ALDS Game 3 - St. Jeter Strikes Again
Nick Punto had barely been tagged out at third when the words were out of Chip Caray's mouth that Derek Jeter had made yet another spectacular play.
That's just wrong.
Al Gionfriddo robbing Joe DiMaggio at the fence is a spectacular play.
Willie Mays tracking Vic Wertz' drive 460 feet is a spectacular play.
Devon White slamming into the wall to start a near triple play is a spectacular play.
Pretty much anything Brooks Robinson did in the postseason is a spectacular play.
Spotting an idiot baserunner and then throwing him out does not qualify as a spectacular play.
Jeter's already a god in New York, will be a 3,000 hit man, and is a deserving Hall of Famer. He really doesn't need to pad his resume with such fluff.
Thankfully, the TBS colour guy - Ron Darling, I believe - was rational enough to realize that the play was far more about Nick Punto's mistake than it was about Jeter's inherent greatness.
It helped that Carlos Gomez had run the Twins out of an inning in Game 2, thus providing the TV pundits with an easy, connect-the-dots narrative for the series:
Simply put, the Twins would likely still be playing baseball if not for their own bad baserunning...

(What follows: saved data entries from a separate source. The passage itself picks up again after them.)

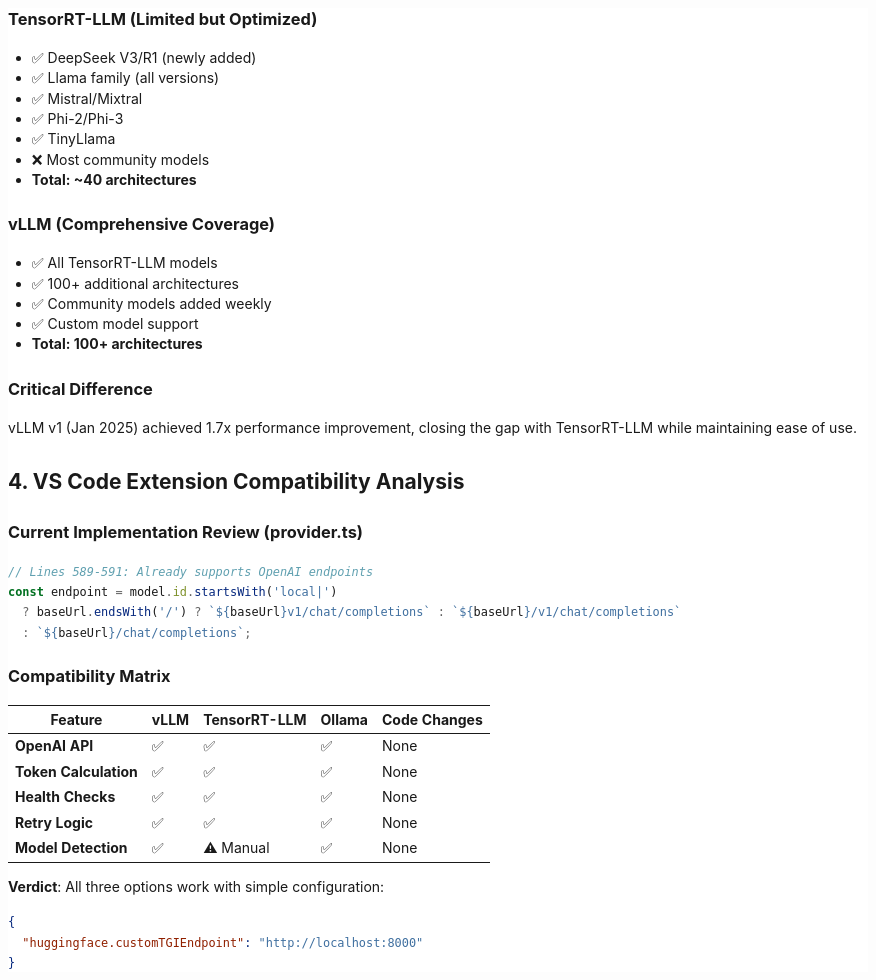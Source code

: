 ### TensorRT-LLM (Limited but Optimized)
- ✅ DeepSeek V3/R1 (newly added)
- ✅ Llama family (all versions)
- ✅ Mistral/Mixtral
- ✅ Phi-2/Phi-3
- ✅ TinyLlama
- ❌ Most community models
- **Total: ~40 architectures**

### vLLM (Comprehensive Coverage)
- ✅ All TensorRT-LLM models
- ✅ 100+ additional architectures
- ✅ Community models added weekly
- ✅ Custom model support
- **Total: 100+ architectures**

### Critical Difference
vLLM v1 (Jan 2025) achieved 1.7x performance improvement, closing the gap with TensorRT-LLM while maintaining ease of use.

## 4. VS Code Extension Compatibility Analysis

### Current Implementation Review (provider.ts)
```typescript
// Lines 589-591: Already supports OpenAI endpoints
const endpoint = model.id.startsWith('local|')
  ? baseUrl.endsWith('/') ? `${baseUrl}v1/chat/completions` : `${baseUrl}/v1/chat/completions`
  : `${baseUrl}/chat/completions`;
```

### Compatibility Matrix

| Feature | vLLM | TensorRT-LLM | Ollama | Code Changes |
|---------|------|--------------|--------|--------------|
| **OpenAI API** | ✅ | ✅ | ✅ | None |
| **Token Calculation** | ✅ | ✅ | ✅ | None |
| **Health Checks** | ✅ | ✅ | ✅ | None |
| **Retry Logic** | ✅ | ✅ | ✅ | None |
| **Model Detection** | ✅ | ⚠️ Manual | ✅ | None |

**Verdict**: All three options work with simple configuration:
```json
{
  "huggingface.customTGIEndpoint": "http://localhost:8000"
}
```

... and the inability of the umpire whose sole job it is to call fair and foul balls to do so correctly
... and the fact that the Yankees play in a park with the approximate dimensions of a phone booth
... and A-Rod's new masking agent
Ok, so there are SEVERAL reasons the Twins aren't playing baseball any more. Derek Jeter's defensive wizardry is not among them.